Samedi 4 juillet, jour de mes 22 ans, alors que nous étions en plein essai de tir avec un arc fabriqué de nos mains, le capitaine mucha Dick et nos amis ne pouvaient que constater qu’il n’y avait pas beaucoup de LSD dans les buvards qu’ils avaient ingurgités. Les Rebels of Tijuana ont été le seul groupe à foulards du festival. Crossover parfait entre les Jams et les chaussettes noires. Un genre de High School rock & roll joué avec cette débilité contrôlée de vieil ado. Alex Kacimi y crira « You Fuck My Son » pour le final sur des Twist parfaits, désirant nous faire danser au plus vite. Et ce, fait pour l’amour de la vitesse.
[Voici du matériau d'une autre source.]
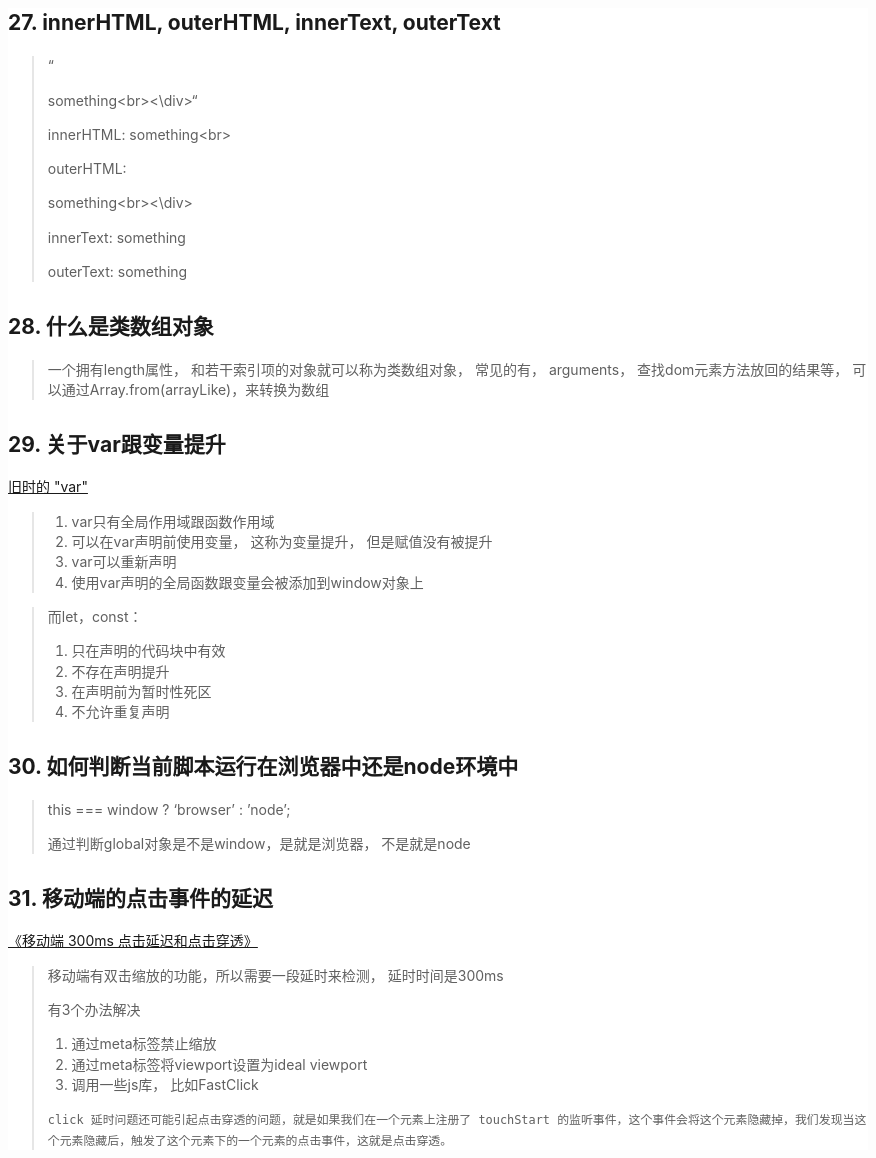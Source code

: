 
## 27. innerHTML, outerHTML, innerText, outerText

> “<div>something<br\><\div>“
>
> innerHTML: something<br\>
>
> outerHTML: <div>something<br\><\div>
>
> innerText: something
>
> outerText: something



## 28. 什么是类数组对象

> 一个拥有length属性， 和若干索引项的对象就可以称为类数组对象， 常见的有， arguments， 查找dom元素方法放回的结果等， 可以通过Array.from(arrayLike)，来转换为数组



## 29. 关于var跟变量提升

[旧时的 "var"](https://zh.javascript.info/var)

> 1. var只有全局作用域跟函数作用域
> 2. 可以在var声明前使用变量， 这称为变量提升， 但是赋值没有被提升
> 3. var可以重新声明
> 4. 使用var声明的全局函数跟变量会被添加到window对象上

> 而let，const：
>
> 1. 只在声明的代码块中有效
> 2. 不存在声明提升
> 3. 在声明前为暂时性死区
> 4. 不允许重复声明





## 30. 如何判断当前脚本运行在浏览器中还是node环境中

> this === window ? ‘browser’ : ’node’;
>
> 通过判断global对象是不是window，是就是浏览器， 不是就是node



## 31. 移动端的点击事件的延迟

 [《移动端 300ms 点击延迟和点击穿透》](https://juejin.im/post/5b3cc9836fb9a04f9a5cb0e0)

> 移动端有双击缩放的功能，所以需要一段延时来检测， 延时时间是300ms
>
> 有3个办法解决
>
> 1. 通过meta标签禁止缩放
> 2. 通过meta标签将viewport设置为ideal viewport
> 3. 调用一些js库， 比如FastClick
>
> ```
> click 延时问题还可能引起点击穿透的问题，就是如果我们在一个元素上注册了 touchStart 的监听事件，这个事件会将这个元素隐藏掉，我们发现当这个元素隐藏后，触发了这个元素下的一个元素的点击事件，这就是点击穿透。
> ```

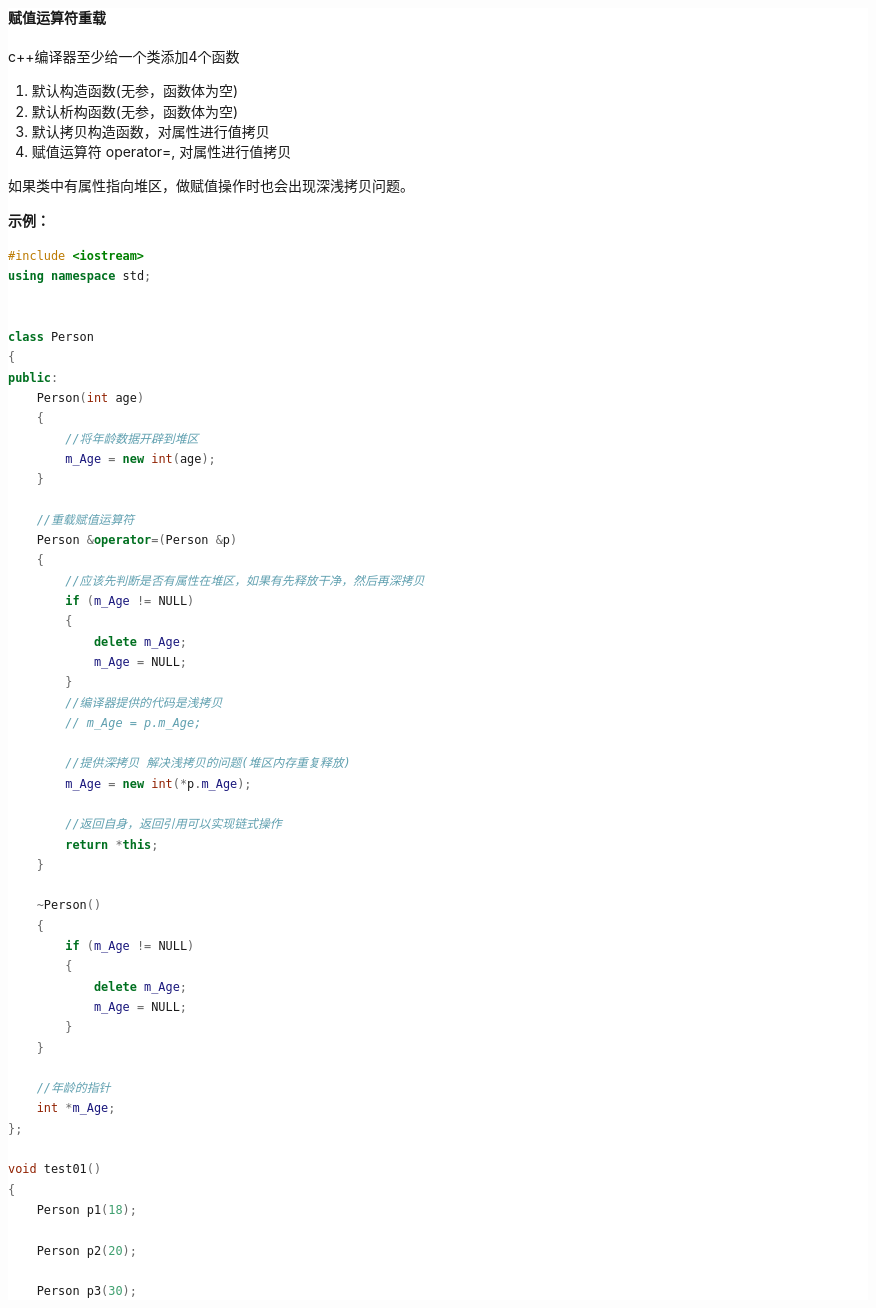 #### 赋值运算符重载

c++编译器至少给一个类添加4个函数

1. 默认构造函数(无参，函数体为空)
2. 默认析构函数(无参，函数体为空)
3. 默认拷贝构造函数，对属性进行值拷贝
4. 赋值运算符 operator=, 对属性进行值拷贝

如果类中有属性指向堆区，做赋值操作时也会出现深浅拷贝问题。

**示例：**

```C++
#include <iostream>
using namespace std;


class Person
{
public:
	Person(int age)
	{
		//将年龄数据开辟到堆区
		m_Age = new int(age);
	}

	//重载赋值运算符
	Person &operator=(Person &p)
	{
		//应该先判断是否有属性在堆区，如果有先释放干净，然后再深拷贝
		if (m_Age != NULL)
		{
			delete m_Age;
			m_Age = NULL;
		}
		//编译器提供的代码是浅拷贝
		// m_Age = p.m_Age;

		//提供深拷贝 解决浅拷贝的问题(堆区内存重复释放)
		m_Age = new int(*p.m_Age);

		//返回自身，返回引用可以实现链式操作
		return *this;
	}

	~Person()
	{
		if (m_Age != NULL)
		{
			delete m_Age;
			m_Age = NULL;
		}
	}

	//年龄的指针
	int *m_Age;
};

void test01()
{
	Person p1(18);

	Person p2(20);

	Person p3(30);
```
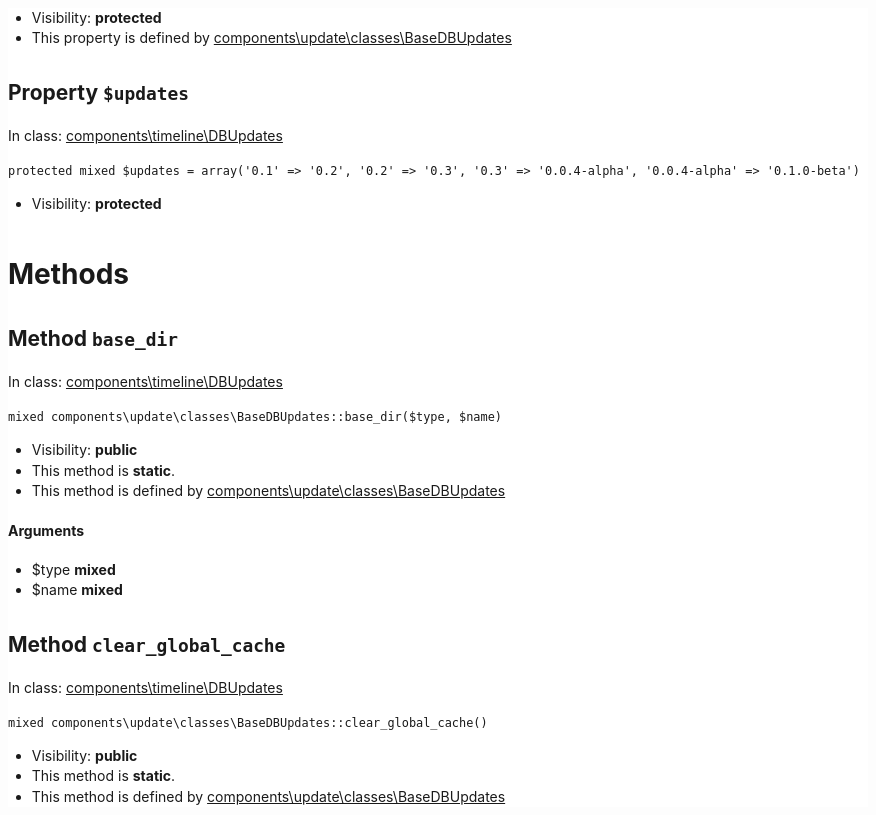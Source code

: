 * Visibility: **protected**
* This property is defined by [components\update\classes\BaseDBUpdates](../../components/update/classes/BaseDBUpdates.md)


## Property `$updates`
In class: [components\timeline\DBUpdates](#top)

```
protected mixed $updates = array('0.1' => '0.2', '0.2' => '0.3', '0.3' => '0.0.4-alpha', '0.0.4-alpha' => '0.1.0-beta')
```





* Visibility: **protected**


# Methods


## Method `base_dir`
In class: [components\timeline\DBUpdates](#top)

```
mixed components\update\classes\BaseDBUpdates::base_dir($type, $name)
```





* Visibility: **public**
* This method is **static**.
* This method is defined by [components\update\classes\BaseDBUpdates](../../components/update/classes/BaseDBUpdates.md)

#### Arguments

* $type **mixed**
* $name **mixed**






## Method `clear_global_cache`
In class: [components\timeline\DBUpdates](#top)

```
mixed components\update\classes\BaseDBUpdates::clear_global_cache()
```





* Visibility: **public**
* This method is **static**.
* This method is defined by [components\update\classes\BaseDBUpdates](../../components/update/classes/BaseDBUpdates.md)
Graham Neill et son concert Chicago blues pépère. Sans folie, où seul le final sera joué en slide… tout ceci nous rappelle que même les noirs américains n’écoutaient pas vraiment les bluesman du bayou. Ceux dont la musique est comme une chair dépecée, au rythme boiteux et à la voix aveugle.

Mais tout cela n’a que peu d’importance : nos initiatives sont des châteaux de sable dans cette époque où plus rien ne semble nous appartenir. Quand on a vu les maquis de la corse arracher nos chairs et la mer tuer un homme ; quand les lecteurs de Léon Bloy ont bu la dernière goutte de son eau noire, l’ayant poussé jusqu’au désespoir… La cohérence nous manque. La force de caractère nous manque. Il faudrait que les gens restent enfermés chez eux pour acquérir assez de colère afin de faire quelque chose de grand.

J’ai en fait très peur de ne plus jamais pouvoir brancher ma guitare.